Updated on December 31, 2012

The Midnight Buzz

I was awakened out of a sound sleep by the buzz. Anyone who's heard it cannot forget the sound, and anyone who hasn't can't begin to understand. But for those of you who've heard it, it was the buzz.

I stood up and listened. The buzz came closer for a little bit, then passed overhead, then died down. After it died down and went away to the northeast I went back to bed. Tornadoes seldom turn around and come back. I was safe. For now.

In the morning I found two odd things: the lid to the animal feed had been removed and deposited in the middle of the north pasture, and the horse gate had been lifted off its hinges and then dropped. I could tell because the lowest hinge was now on the highest peg, and the highest hinge was on nothing! With much effort I wrestled it back down and placed it where it should be, and the heavy metal bar gate was none the worse.

The Chicken House Incident

Fifteen years old, home alone, thunderstorms all day long. All day. And there was a huge, empty yard to cross to get to the chicken house, an empty yard in which I was the tallest object. The lightning was nonstop and it thundered for hours without letup. Storms came and went one right after the other, and the breaks were too short to have a safe space to get up to reach the chickens.

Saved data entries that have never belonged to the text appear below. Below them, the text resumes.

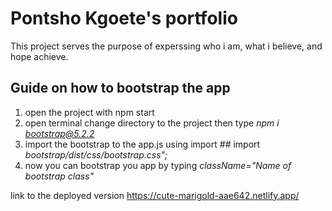 # Pontsho Kgoete's portfolio
This project serves the purpose of experssing who i am, what i believe, and hope achieve.

## Guide on how to bootstrap the app

1. open the project with npm start
2. open terminal change directory to the project then type  *npm i bootstrap@5.2.2*
3. import the bootstrap to the app.js using import ## import *bootstrap/dist/css/bootstrap.css";*
4. now you can bootstrap you app by typing *className="Name of bootstrap class"*


link to the deployed version https://cute-marigold-aae642.netlify.app/
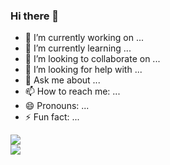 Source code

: ### Hi there 👋



- 🔭 I’m currently working on ...
- 🌱 I’m currently learning ...
- 👯 I’m looking to collaborate on ...
- 🤔 I’m looking for help with ...
- 💬 Ask me about ...
- 📫 How to reach me: ...
- 😄 Pronouns: ...
- ⚡ Fun fact: ...
<div>
<img src = "https://media.giphy.com/media/137EaR4vAOCn1S/giphy.gif">
</div>

<div>
<img src = "https://media.giphy.com/media/v1.Y2lkPTc5MGI3NjExYTM2NTQ4YmUzNjZmM2E4MjAzNjhkMTM2MmQ0NWMwMjFjNjMyNzgxZSZjdD1n/4KzpjLvJjJknJ5Xuak/giphy.gif">
</div>
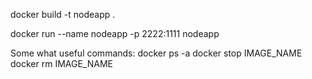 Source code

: docker build -t nodeapp .

docker run --name nodeapp -p 2222:1111 nodeapp

Some what useful commands:
docker ps -a
docker stop IMAGE_NAME
docker rm IMAGE_NAME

I had good reason to try and reach them. Overnight the opossums had been killing them by twos and threes. They didn't do it for hunger, either, because they wouldn't eat one chicken before killing another, but would leave a trail of meaningless destruction night after night.

So I waited and watched and hoped and prayed for a break. Finally, about three o'clock in the afternoon, all the thunder suddenly stopped. Not a raindrop was falling. Everything got quiet.

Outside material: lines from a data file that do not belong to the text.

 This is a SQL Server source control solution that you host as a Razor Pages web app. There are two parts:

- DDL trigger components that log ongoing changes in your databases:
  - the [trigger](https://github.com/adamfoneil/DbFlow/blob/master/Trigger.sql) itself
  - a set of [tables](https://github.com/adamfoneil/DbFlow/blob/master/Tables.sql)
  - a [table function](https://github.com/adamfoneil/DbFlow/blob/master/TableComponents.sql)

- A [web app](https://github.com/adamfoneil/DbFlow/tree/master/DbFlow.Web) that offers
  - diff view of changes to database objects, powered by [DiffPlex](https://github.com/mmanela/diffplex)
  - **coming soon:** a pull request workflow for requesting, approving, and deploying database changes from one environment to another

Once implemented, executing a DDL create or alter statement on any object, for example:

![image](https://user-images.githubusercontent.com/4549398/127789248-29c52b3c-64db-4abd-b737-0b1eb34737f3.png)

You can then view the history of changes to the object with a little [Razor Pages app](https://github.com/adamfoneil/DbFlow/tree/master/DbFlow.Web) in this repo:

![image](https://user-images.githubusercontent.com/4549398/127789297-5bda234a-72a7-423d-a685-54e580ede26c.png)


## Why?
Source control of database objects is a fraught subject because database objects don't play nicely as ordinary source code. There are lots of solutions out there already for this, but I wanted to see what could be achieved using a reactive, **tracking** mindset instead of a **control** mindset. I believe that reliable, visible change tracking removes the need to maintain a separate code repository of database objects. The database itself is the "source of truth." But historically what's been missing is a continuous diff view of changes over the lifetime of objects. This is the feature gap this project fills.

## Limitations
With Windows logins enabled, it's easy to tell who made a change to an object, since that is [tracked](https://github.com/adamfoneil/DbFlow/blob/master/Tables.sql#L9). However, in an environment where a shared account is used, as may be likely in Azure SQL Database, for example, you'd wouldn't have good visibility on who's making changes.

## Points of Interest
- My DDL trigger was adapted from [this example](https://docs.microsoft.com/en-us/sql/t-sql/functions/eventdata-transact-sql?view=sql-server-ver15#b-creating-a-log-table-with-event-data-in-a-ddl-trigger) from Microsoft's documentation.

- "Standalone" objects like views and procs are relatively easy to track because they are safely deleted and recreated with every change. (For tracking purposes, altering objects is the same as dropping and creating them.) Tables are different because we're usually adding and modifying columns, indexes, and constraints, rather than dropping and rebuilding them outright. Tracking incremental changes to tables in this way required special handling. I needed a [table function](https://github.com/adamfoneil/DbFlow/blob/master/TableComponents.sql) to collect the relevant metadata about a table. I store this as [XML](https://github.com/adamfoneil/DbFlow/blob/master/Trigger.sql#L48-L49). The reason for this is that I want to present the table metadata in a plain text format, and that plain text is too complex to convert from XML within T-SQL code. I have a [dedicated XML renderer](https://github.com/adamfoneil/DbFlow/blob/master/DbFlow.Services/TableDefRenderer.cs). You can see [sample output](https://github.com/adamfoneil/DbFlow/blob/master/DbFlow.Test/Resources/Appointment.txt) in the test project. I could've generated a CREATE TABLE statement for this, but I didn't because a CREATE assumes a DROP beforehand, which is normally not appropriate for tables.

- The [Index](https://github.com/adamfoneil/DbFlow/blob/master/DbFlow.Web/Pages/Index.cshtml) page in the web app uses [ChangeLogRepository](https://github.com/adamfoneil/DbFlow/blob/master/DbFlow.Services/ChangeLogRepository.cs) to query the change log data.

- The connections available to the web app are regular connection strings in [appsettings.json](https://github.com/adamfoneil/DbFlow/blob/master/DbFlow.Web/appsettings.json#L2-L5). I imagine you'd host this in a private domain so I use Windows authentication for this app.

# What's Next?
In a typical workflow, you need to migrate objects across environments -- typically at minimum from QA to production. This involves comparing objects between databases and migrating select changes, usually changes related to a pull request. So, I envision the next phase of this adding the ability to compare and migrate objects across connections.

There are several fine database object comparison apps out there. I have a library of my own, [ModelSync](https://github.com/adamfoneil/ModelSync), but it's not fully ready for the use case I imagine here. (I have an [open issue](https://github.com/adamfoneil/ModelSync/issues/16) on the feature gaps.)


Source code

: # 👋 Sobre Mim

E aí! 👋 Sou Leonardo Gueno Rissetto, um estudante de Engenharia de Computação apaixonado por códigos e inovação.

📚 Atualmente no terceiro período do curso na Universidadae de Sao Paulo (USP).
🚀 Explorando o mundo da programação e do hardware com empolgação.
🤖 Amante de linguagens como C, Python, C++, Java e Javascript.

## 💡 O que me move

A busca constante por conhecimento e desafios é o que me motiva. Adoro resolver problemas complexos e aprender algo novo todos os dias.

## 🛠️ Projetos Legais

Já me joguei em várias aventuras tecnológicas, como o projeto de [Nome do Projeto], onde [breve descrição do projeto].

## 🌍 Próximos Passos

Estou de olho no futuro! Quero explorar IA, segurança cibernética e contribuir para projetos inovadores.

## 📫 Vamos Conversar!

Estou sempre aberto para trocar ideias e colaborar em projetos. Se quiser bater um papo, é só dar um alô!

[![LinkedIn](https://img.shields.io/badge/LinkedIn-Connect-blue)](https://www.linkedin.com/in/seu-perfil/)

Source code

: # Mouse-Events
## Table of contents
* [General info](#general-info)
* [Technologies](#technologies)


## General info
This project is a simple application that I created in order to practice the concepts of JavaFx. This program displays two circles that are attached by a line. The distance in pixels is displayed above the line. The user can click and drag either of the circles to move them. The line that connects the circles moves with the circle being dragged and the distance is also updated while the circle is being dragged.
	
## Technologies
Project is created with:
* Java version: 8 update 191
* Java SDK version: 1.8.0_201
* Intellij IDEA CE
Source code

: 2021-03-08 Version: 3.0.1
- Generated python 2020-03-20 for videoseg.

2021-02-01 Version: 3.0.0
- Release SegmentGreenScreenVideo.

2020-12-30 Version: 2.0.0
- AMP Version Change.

I scurried down to the dog pen to get my trusty border collie, and I should have taken a clue from this: the dog refused to come out of her doghouse. This was unlike her. She was my toughest herding dog and wasn't afraid of anything. I should have listened to her instinct.

I closed gate to the pen and continued without her. The roguish wind knocked me to my knees. Beyond the south pasture I saw a huge, billowing black tower of cloud that reached from sky to earth. It was rotating very, very slowly.

Because it moved so slowly and because I saw an airplane fly right past it, I decided it wasn't a tornado and proceeded to the chicken house, unafraid of the wind.

I struggled from fence post to fence post, barely able to stand but laughing at the turbulence, cooped up the chickens for the night, and returned to the house. The billowy black pillar moved traveled northeast and missed my farm completely, and we had a splendid and peaceful sunset that evening. Only later did I find out what that was: a class F-0. (Fujita scale, light damage, and yes indeed a twister.)

The Drive to Work

"I don't like the color of the sky," said my mom one morning on the way to work. She turned the radio on.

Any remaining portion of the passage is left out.